> **Prompt**
Please tally the lines in the records that include the word "images" and answer with the bare number.

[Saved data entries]
-*-

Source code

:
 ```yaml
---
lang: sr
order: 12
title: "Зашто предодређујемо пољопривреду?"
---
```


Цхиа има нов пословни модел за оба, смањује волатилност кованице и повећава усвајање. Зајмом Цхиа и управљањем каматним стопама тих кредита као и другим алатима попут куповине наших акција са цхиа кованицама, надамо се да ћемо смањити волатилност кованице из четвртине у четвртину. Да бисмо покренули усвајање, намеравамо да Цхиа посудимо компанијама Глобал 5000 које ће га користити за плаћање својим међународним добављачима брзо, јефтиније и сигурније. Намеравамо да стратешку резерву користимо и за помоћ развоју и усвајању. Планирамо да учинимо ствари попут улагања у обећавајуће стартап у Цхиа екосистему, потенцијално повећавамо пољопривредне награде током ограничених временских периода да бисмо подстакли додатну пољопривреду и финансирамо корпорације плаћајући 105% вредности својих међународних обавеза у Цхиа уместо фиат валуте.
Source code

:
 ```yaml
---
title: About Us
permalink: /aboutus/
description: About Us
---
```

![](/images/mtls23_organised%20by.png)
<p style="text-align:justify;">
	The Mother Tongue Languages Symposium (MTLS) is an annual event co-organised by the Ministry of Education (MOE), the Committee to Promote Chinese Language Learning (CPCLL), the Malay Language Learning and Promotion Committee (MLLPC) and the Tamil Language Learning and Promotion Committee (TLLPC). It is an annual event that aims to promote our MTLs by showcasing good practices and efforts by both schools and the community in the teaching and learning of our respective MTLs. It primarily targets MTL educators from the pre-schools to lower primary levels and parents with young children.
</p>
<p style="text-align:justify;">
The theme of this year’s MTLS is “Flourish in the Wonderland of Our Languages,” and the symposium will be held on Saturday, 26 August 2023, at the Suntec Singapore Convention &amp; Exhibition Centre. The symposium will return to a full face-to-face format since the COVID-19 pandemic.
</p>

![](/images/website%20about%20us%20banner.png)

-*-

> **Answer below**
2